Segment Start: Supplied information

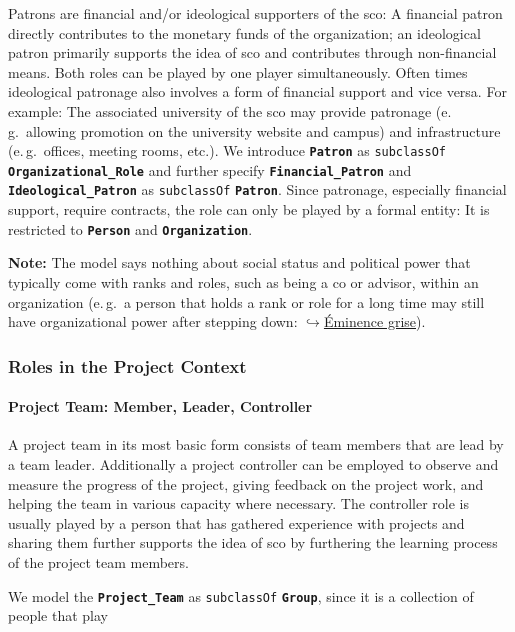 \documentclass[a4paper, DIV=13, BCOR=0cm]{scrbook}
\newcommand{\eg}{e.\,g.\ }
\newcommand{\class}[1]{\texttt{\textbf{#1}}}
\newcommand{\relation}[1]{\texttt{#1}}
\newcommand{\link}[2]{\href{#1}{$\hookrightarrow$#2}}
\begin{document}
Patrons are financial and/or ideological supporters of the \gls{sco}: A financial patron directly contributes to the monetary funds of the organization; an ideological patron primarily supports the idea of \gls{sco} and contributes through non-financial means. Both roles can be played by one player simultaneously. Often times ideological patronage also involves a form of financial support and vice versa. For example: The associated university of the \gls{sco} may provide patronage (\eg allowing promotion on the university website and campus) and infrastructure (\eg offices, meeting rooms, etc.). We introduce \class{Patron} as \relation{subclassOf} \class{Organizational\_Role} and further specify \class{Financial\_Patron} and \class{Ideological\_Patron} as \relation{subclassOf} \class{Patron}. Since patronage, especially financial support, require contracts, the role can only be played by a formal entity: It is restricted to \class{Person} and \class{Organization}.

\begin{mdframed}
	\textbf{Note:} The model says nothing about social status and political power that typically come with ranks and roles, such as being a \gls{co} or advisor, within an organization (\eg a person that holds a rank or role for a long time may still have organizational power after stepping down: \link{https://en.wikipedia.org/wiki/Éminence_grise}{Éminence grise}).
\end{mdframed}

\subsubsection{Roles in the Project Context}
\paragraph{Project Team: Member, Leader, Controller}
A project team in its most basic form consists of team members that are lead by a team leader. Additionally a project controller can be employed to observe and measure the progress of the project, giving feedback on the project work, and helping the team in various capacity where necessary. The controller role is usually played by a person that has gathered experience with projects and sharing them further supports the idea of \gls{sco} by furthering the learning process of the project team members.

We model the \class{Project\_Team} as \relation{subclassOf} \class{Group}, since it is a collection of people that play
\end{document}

Segment End: Supplied information

### Work task
For the string "link", give the number of lines in the records that contain it and nothing besides.

### Answer area
2